Baca JugaKonflik Timur Tengah Menguji Ambisi Transisi Energi Indonesia

Dalam konteks rencana pemerintah mempercepat konversi hingga 120 juta sepeda motor berbahan bakar minyak menjadi listrik, ITDP menilai kebijakan insentif fiskal memang diperlukan, terutama bagi masyarakat berpenghasilan rendah yang sangat bergantung pada sepeda motor untuk bekerja.

Lebih dari 80 persen individu dengan pendapatan di bawah Rp 2,7 juta per bulan menggantungkan mata pencahariannya pada sepeda motor. “Kelompok inilah yang paling membutuhkan dukungan nyata, bukan sekadar insentif yang secara teknis tersedia, tetapi sulit diakses,” lanjutnya.

Namun, Mizandaru mengingatkan bahwa insentif fiskal dalam jangka panjang tidak bisa menjadi kebijakan permanen karena berpotensi membebani anggaran negara, terutama di tengah tekanan geopolitik global.

“Kebijakan insentif fiskal ini perlu direncanakan sebagai kebijakan transisi menuju kebijakan yang lebih ramah anggaran, misalnya kebijakan disinsentif bagi penggunaan maupun penjualan sepeda motor bensin,” kata Mizandaru.

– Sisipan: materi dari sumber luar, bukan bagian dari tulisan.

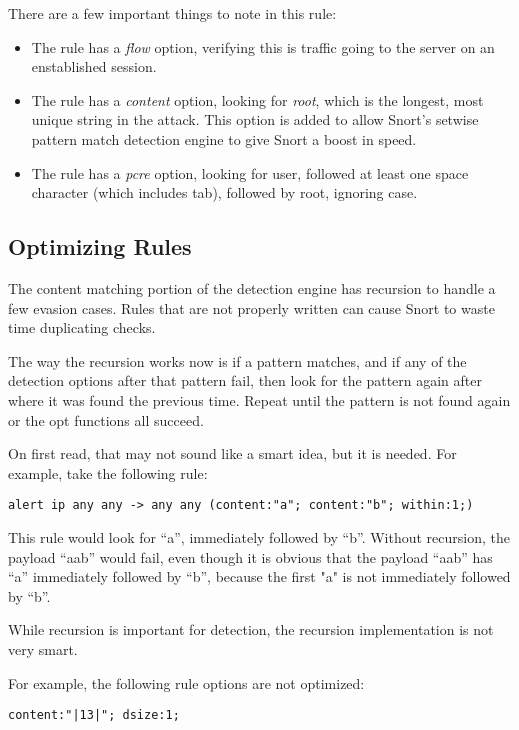 \documentclass[english]{report}
\begin{document}
There are a few important things to note in this rule:
\begin{itemize}
\item The rule has a \emph{flow} option, verifying this is traffic going to the server on an enstablished session.
\item The rule has a \emph{content} option, looking for \emph{root}, which is
the longest, most unique string in the attack.  This option is added to allow
Snort's setwise pattern match detection engine to give Snort a boost in speed.
\item The rule has a \emph{pcre} option, looking for user, followed at least one space character (which includes tab), followed by root, ignoring case.
\end{itemize}

\subsection{Optimizing Rules}

The content matching portion of the detection engine has recursion to handle a
few evasion cases.  Rules that are not properly written can cause Snort to
waste time duplicating checks.

The way the recursion works now is if a pattern matches, and if any of the
detection options after that pattern fail, then look for the pattern again
after where it was found the previous time.  Repeat until the pattern is not
found again or the opt functions all succeed.

On first read, that may not sound like a smart idea, but it is needed.  For example, take the following rule:

\begin{verbatim}
alert ip any any -> any any (content:"a"; content:"b"; within:1;)
\end{verbatim}

This rule would look for ``a'', immediately followed by ``b''.  Without recursion,
the payload ``aab'' would fail, even though it is obvious that the payload ``aab''
has ``a'' immediately followed by ``b'', because the first "a" is not
immediately followed by ``b''.

While recursion is important for detection, the recursion implementation is not
very smart.

For example, the following rule options are not optimized:
\begin{verbatim}
content:"|13|"; dsize:1;
\end{verbatim}
\end{document}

Salah satu jenis kebijakan disinsentif yang berpotensi diterapkan di Indonesia adalah penerapan standar efisiensi konsumsi energi atau standar emisi yang tinggi bagi seluruh sepeda motor yang dijual di Indonesia.

Kebijakan ini berpotensi mendorong produsen untuk mengalihkan produksi dan penjualan ke sepeda motor listrik mengingat tingkat efisiensi energi dan tingkat emisi kendaraan listrik yang lebih baik dibanding kendaraan bensin.

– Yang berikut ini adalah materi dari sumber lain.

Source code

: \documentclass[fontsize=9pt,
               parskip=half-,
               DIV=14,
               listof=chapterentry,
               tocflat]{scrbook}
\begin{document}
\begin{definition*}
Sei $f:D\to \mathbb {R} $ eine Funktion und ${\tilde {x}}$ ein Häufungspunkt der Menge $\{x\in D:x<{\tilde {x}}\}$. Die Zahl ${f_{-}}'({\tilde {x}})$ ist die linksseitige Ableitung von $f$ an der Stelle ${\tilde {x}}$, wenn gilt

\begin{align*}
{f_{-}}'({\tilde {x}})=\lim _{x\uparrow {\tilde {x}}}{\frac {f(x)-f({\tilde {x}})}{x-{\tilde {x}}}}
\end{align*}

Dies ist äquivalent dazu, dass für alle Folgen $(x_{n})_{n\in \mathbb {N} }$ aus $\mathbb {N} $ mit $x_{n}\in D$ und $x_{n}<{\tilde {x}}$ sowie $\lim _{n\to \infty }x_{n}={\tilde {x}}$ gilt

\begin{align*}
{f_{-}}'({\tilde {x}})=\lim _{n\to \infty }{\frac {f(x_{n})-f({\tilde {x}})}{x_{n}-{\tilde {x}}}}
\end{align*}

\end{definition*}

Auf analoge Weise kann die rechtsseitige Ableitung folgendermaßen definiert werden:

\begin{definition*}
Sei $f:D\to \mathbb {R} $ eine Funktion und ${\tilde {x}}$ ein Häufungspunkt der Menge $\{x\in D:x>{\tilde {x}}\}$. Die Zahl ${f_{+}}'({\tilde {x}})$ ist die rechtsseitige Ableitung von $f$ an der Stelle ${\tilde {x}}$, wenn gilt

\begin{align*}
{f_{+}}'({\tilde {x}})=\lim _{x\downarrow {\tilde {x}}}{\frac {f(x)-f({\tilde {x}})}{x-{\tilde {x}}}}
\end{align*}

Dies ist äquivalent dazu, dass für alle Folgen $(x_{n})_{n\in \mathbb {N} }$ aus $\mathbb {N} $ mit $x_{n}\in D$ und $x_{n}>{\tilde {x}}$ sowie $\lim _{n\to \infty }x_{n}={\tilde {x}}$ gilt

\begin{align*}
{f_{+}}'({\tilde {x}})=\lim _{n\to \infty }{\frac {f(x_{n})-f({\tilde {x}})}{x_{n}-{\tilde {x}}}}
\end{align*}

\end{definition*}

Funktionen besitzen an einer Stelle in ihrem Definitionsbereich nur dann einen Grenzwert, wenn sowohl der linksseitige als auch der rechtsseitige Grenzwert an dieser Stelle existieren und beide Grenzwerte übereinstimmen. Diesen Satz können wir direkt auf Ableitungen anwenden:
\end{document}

Sejumlah skema disinsentif lainnya yang relevan antara lain penerapan pembatasan lalu lintas seperti ganjil-genap dan electronic road pricing (ERP), kawasan rendah emisi hingga tarif parkir tinggi untuk kendaraan konvensional.

Tidak konsisten

Dari sisi adopsi kendaraan listrik, ITDP menilai hambatan utama bukan pada teknologi. Rata-rata motor listrik yang tersedia di pasar saat ini memiliki jarak tempuh sekitar 80 kilometer dalam sekali pengisian, cukup untuk memenuhi lebih dari 88 persen kebutuhan mobilitas harian masyarakat.

Kendala utama justru terletak pada ketidakpastian kebijakan. Perubahan arah subsidi yang terjadi dalam beberapa tahun terakhir dinilai menimbulkan keraguan di kalangan masyarakat dan pelaku industri.

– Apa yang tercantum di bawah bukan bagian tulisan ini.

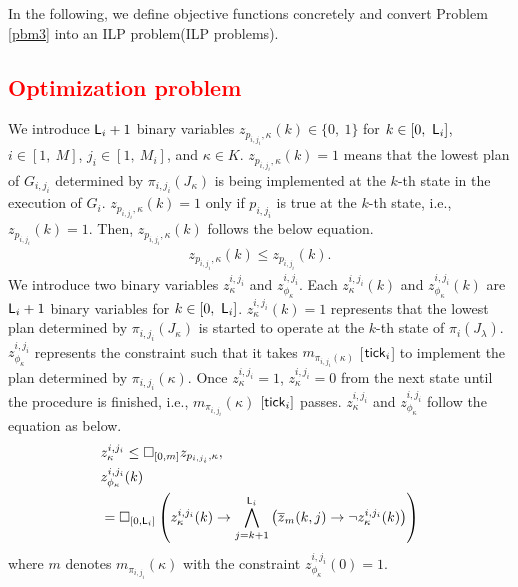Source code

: \documentclass[journal,twoside,web]{IEEEtran}
\newcommand{\tick}{{\sf tick}}
\newcommand{\Len}{{\sf L}}
\newcommand{\G}[1]{\Box_{[#1]}}
\newcommand{\red}[1]{\textcolor{red}{#1}}
\begin{document}
In the following, we define objective functions concretely and convert Problem \ref{pbm3} into an ILP problem(ILP problems).
\red{
\subsection{Optimization problem}}
%
%
We introduce $\Len_i + 1$ binary variables $z_{p_{i,{j_i}},\kappa}(k)\in\{0,~1\}$ for $k\in[0,~\Len_i]$, $i\in[1,~M]$, $j_i\in[1,~M_i]$, and $\kappa\in K$.
$z_{p_{i,{j_i}},\kappa}(k)=1$ means that the lowest plan of $G_{i,{j_i}}$ determined by $\pi_{i,j_i}(J_\kappa)$ is being  implemented at the $k$-th state in the execution of $G_i$.
$z_{p_{i,{j_i}},\kappa}(k)=1$ only if $p_{i,{j_i}}$ is true at the $k$-th state, i.e., $z_{p_{i,{j_i}}}(k)=1$.
Then, $z_{p_{i,{j_i}},\kappa}(k)$ follows the below equation.
\begin{align}\label{hier1}
{z}_{p_{i,{j_i}},\kappa}(k) \leq z_{p_{i,{j_i}}}(k).
\end{align}
%
We introduce two binary variables ${z}^{i,j_i}_\kappa$ and $z^{i,j_i}_{\phi_\kappa}$.
Each ${z}^{i,{j_i}}_\kappa(k)$ and $z^{i,{j_i}}_{\phi_\kappa}(k)$ are $\Len_i + 1$ binary variables for $k\in[0,~\Len_i]$.
${z}^{i,j_i}_\kappa(k)=1$ represents that the lowest plan determined by $\pi_{i,j_i}(J_\kappa)$ is started to operate at the $k$-th state of $\pi_i(J_\lambda)$.
$z^{i,j_i}_{\phi_\kappa}$ represents the constraint such that it takes $m_{\pi_{i,{j_i}}(\kappa)}$ [$\tick_i$] to implement the plan determined by $\pi_{i,{j_i}}(\kappa)$.
Once ${z}^{i,j_i}_\kappa=1$, ${z}^{i,j_i}_\kappa=0$ from the next state until the procedure is finished, i.e., $m_{\pi_{i,j_i}}(\kappa)$ $[\tick_i]$ passes.
%
${z}^{i,j_i}_\kappa$ and $z^{i,j_i}_{\phi_\kappa}$ follow the equation as below.
%
\begin{align}
&{z}^{i,j_i}_\kappa
\leq\G{0,m} z_{p_{i,j_i},\kappa},\label{hier2-1}\\
&z^{i,j_i}_{\phi_\kappa} (k)
\notag \\
&=\G{0,\Len_i}
\left(
{z}_\kappa^{i,j_i} (k)\to
\bigwedge_{j=k+1}^{\Len_i}
\left(
\overline{z}_{m}
(k,j)\to \lnot {z}^{i,j_i}_\kappa (k)
\right)
\right)\label{hier2-2}
\end{align}
where $m$ denotes $m_{\pi_{i,j_i}}(\kappa)$ with the constraint $z^{i,{j_i}}_{\phi_\kappa}(0)=1 $.
\end{document}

Subsidi pembelian yang berjalan pada 2023–2024 dihentikan di awal 2025 tanpa kepastian kelanjutannya. Lalu, sempat muncul kabar akan dilanjutkan di pertengahan 2025. Setelah itu, baru dipastikan tidak berlanjut di awal 2026, sebelum kemudian kembali diwacanakan seiring gejolak geopolitik.

“Ketidakkonsistenan ini membuat masyarakat dan industri ragu untuk beralih maupun berinvestasi. Pemerintah perlu segera menetapkan arah kebijakan yang mengikat agar memberikan sinyal yang jelas bagi semua pihak,” kata Mizandaru.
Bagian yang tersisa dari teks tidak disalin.